Dark Side of Black Holes: Dark Matter Could Explain the Early Universe's Giant Black Holes

Massive black holes should not have existed in a universe less than one billion years old, yet they did

Black holes one billion times the sun’s mass or more lie at the heart of many galaxies, driving their spin and development. Common today, some 14 billion years after the big bang, such supermassive black holes were rare in the early universe—or at least they were supposed to be. Evidence of supermassive black holes existing when the universe was less than one billion years old has stumped scientists, because current theories of stellar evolution suggest that such giants should take much longer to grow. Now it seems this enigma could be solved by a mystery substance—dark matter.

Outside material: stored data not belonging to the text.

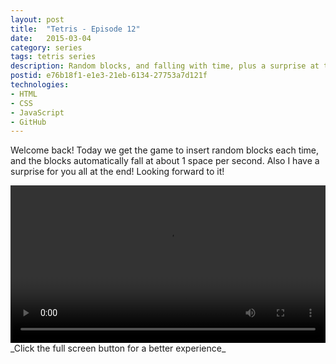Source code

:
 ```yaml
---
layout: post
title:  "Tetris - Episode 12"
date:   2015-03-04
category: series
tags: tetris series
description: Random blocks, and falling with time, plus a surprise at the end!
postid: e76b18f1-e1e3-21eb-6134-27753a7d121f
technologies:
- HTML
- CSS
- JavaScript
- GitHub
---
```


Welcome back! Today we get the game to insert random blocks each time, and the blocks automatically fall at about 1 space per second. Also I have a surprise for you all at the end! Looking forward to it!

<video style="width:100%;" controls>
	<source src="http://videos.quarrantine.com?name=tetris12.mp4" type="video/mp4">
</video>
_Click the full screen button for a better experience_

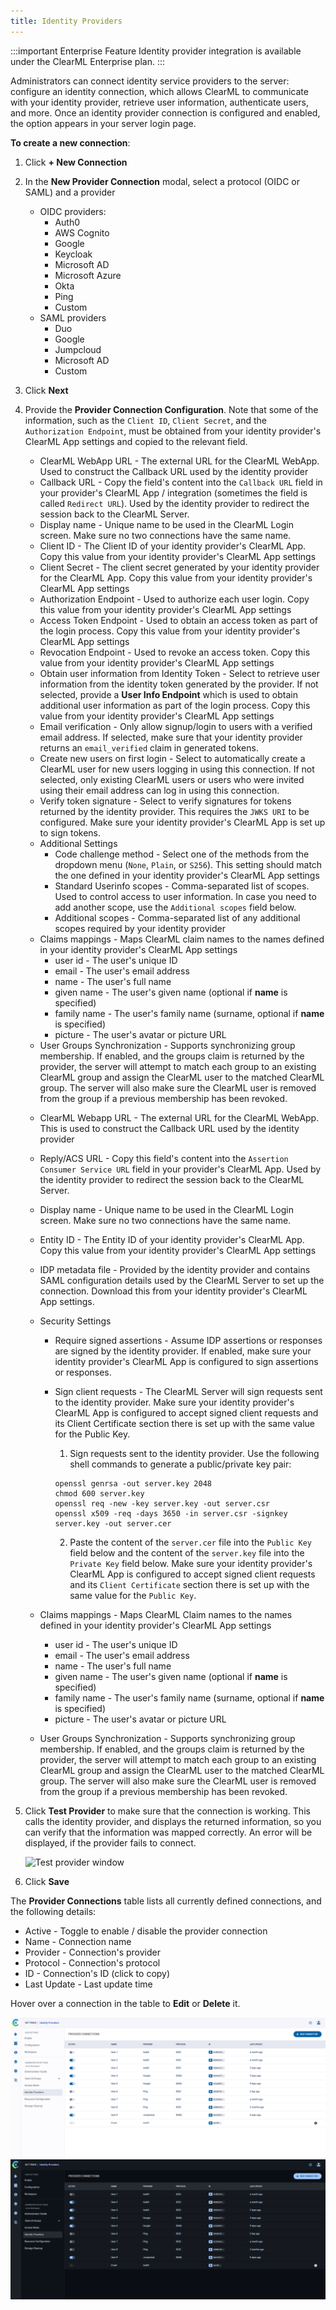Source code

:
 ```yaml
---
title: Identity Providers
---
```


:::important Enterprise Feature 
Identity provider integration is available under the ClearML Enterprise plan.
:::

Administrators can connect identity service providers to the server: configure an identity connection, which allows
ClearML to communicate with your identity provider, retrieve user information, authenticate users, and more. Once an identity 
provider connection is configured and enabled, the option appears in your server login page.

**To create a new connection**:
1. Click **+ New Connection**
2. In the **New Provider Connection** modal, select a protocol (OIDC or SAML) and a provider 
   * OIDC providers:
     * Auth0 
     * AWS Cognito 
     * Google 
     * Keycloak 
     * Microsoft AD 
     * Microsoft Azure 
     * Okta 
     * Ping 
     * Custom
   * SAML providers
     * Duo 
     * Google
     * Jumpcloud
     * Microsoft AD
     * Custom
3. Click **Next**
4. Provide the **Provider Connection Configuration**. Note that some of the information, such as the `Client ID`,
   `Client Secret`, and the `Authorization Endpoint`, must be obtained from your identity provider's ClearML App settings
   and copied to the relevant field.
   
   <Collapsible title="OIDC Providers" type="configuration">

      * ClearML WebApp URL - The external URL for the ClearML WebApp. Used to construct the Callback URL used by the 
      identity provider
      * Callback URL - Copy the field's content into the `Callback URL` field in your provider's ClearML App / integration
      (sometimes the field is called `Redirect URL`). Used by the identity provider to redirect the session back to the ClearML 
      Server. 
      * Display name - Unique name to be used in the ClearML Login screen. Make sure no two 
      connections have the same name.
      * Client ID - The Client ID of your identity provider's ClearML App. Copy this value from your identity provider's 
       ClearML App settings
      * Client Secret - The client secret generated by your identity provider for the ClearML App. Copy this value from your identity 
       provider's ClearML App settings
      * Authorization Endpoint - Used to authorize each user login. Copy this value from your identity provider's ClearML App settings
      * Access Token Endpoint - Used to obtain an access token as part of the login process. Copy this value from your 
       identity provider's ClearML App settings
      * Revocation Endpoint - Used to revoke an access token. Copy this value from your identity provider's 
       ClearML App settings
      * Obtain user information from Identity Token - Select to retrieve user information from the identity token generated 
       by the provider. If not selected, provide a **User Info Endpoint** which is used to obtain additional user information 
       as part of the login process. Copy this value from your identity provider's ClearML App settings 
      * Email verification - Only allow signup/login to users with a verified email address. If selected, make sure that 
       your identity provider returns an `email_verified` claim in generated tokens.
      * Create new users on first login - Select to automatically create a ClearML user for new users logging in using 
       this connection. If not selected, 
       only existing ClearML users or users who were invited using their email address can log in using this connection.
      * Verify token signature - Select to verify 
       signatures for tokens returned by the identity provider. This requires the `JWKS URI` to be configured. Make sure your 
       identity provider's ClearML App is set up to sign tokens. 
      * Additional Settings
        * Code challenge method - Select one of the methods from the dropdown menu (`None`, `Plain`, or `S256`). This setting 
         should match the one defined in your identity provider's ClearML App settings
        * Standard Userinfo scopes - Comma-separated list of scopes. Used to control access to user information. In case 
         you need to add another scope, use the `Additional scopes` field below.
        * Additional scopes - Comma-separated list of any additional scopes required by your identity provider
      * Claims mappings - Maps ClearML claim names to the names defined in your identity provider's ClearML App settings
        * user id - The user's unique ID
        * email - The user's email address
        * name - The user's full name 
        * given name - The user's given name (optional if **name** is specified)
        * family name - The user's family name (surname, optional if **name** is specified)
        * picture - The user's avatar or picture URL 
      * User Groups Synchronization - Supports synchronizing group membership. If enabled, and the groups claim is returned 
       by the provider, the server will attempt to match each group to an existing ClearML group and assign the ClearML user 
       to the matched ClearML group. The server will also make sure the ClearML user is removed from the group if 
       a previous membership has been revoked.

   </Collapsible> 

   <Collapsible title="SAML Providers" type="configuration">

      * ClearML Webapp URL - The external URL for the ClearML WebApp. This is used to construct the Callback URL used by 
       the identity provider
      * Reply/ACS URL - Copy this field's content into the `Assertion Consumer Service URL` field in your provider's 
       ClearML App. Used by the identity provider to redirect the session back to the ClearML Server. 
      * Display name - Unique name to be used in the ClearML Login screen. Make sure no two 
       connections have the same name. 
      * Entity ID - The Entity ID of your identity provider's ClearML App. Copy this value from your identity provider's 
       ClearML App settings 
      * IDP metadata file - Provided by the identity provider and contains SAML configuration details used by the ClearML 
       Server to set up the connection. Download this from your identity provider's ClearML App settings. 
      * Security Settings
        * Require signed assertions - Assume IDP assertions or responses are signed by the identity provider. If enabled, 
         make sure your identity provider's ClearML App is configured to sign assertions or responses.
        * Sign client requests - The ClearML Server will sign requests sent to the identity provider. Make sure your 
         identity provider's ClearML App is configured to accept signed client requests and its Client Certificate section 
         there is set up with the same value for the Public Key.
           1. Sign requests sent to the identity provider. Use the following shell commands to generate a public/private key pair:
      
           ```
           openssl genrsa -out server.key 2048
           chmod 600 server.key
           openssl req -new -key server.key -out server.csr
           openssl x509 -req -days 3650 -in server.csr -signkey server.key -out server.cer
           ```
           
          2. Paste the content of the `server.cer` file into the `Public Key` field below and the content of the `server.key` 
          file into the `Private Key` field below. Make sure your identity provider's ClearML App is configured to accept 
          signed client requests and its `Client Certificate` section there is set up with the same value for the `Public Key`.  

      * Claims mappings - Maps ClearML Claim names to the names defined in your identity provider's ClearML App settings
        * user id - The user's unique ID
        * email - The user's email address
        * name - The user's full name 
        * given name - The user's given name (optional if **name** is specified)
        * family name - The user's family name (surname, optional if **name** is specified)
        * picture - The user's avatar or picture URL 
      * User Groups Synchronization - Supports synchronizing group membership. If enabled, and the groups claim is returned 
      by the provider, the server will attempt to match each group to an existing ClearML group and assign the ClearML user 
      to the matched ClearML group. The server will also make sure the ClearML user is removed from the group if 
      a previous membership has been revoked.

   </Collapsible> 

1. Click **Test Provider** to make sure that the connection is working. This calls the identity provider, and displays 
  the returned information, so you can verify that the information was mapped correctly. An error will be displayed, if the provider fails to connect.

   ![Test provider window](../../img/settings_sso_provider_test.png)

2. Click **Save**

The **Provider Connections** table lists all currently defined connections, and the following details:
* Active - Toggle to enable / disable the provider connection
* Name - Connection name
* Provider - Connection's provider 
* Protocol - Connection's protocol
* ID - Connection's ID (click to copy)
* Last Update - Last update time

Hover over a connection in the table to **Edit** or **Delete** it.  
 
![Identity provider chart](../../img/settings_identity_chart.png#light-mode-only)
![Identity provider chart](../../img/settings_identity_chart_dark.png#dark-mode-only)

The puzzle of early supermassive holes took shape in 2003, when the Sloan Digital Sky Survey detected roughly half a dozen of them. According to conventional thinking, the first regular stars were born when the universe was about 200 million years old, but given the state of the universe at the time, they could have formed black holes at most only about 100 times the sun’s mass. It would simply take too long to merge and make the billion-year-old, billion-solar-mass monsters seen by the Sloan survey.

Dark matter could solve the conundrum, say theoretical physicist Katherine Freese of the University of Michigan at Ann Arbor and her colleagues. Unseen but demonstrating its existence via gravity, the substance makes up at least 80 percent of the universe’s matter (and about one quarter of the entire universe). But scientists are unsure exactly what dark matter is made of. Among the leading hypothetical candidates are weakly interacting massive particles called neutralinos. They can annihilate one another when they meet, generating heat, gamma rays, neutrinos, and antimatter particles such as positrons and antiprotons.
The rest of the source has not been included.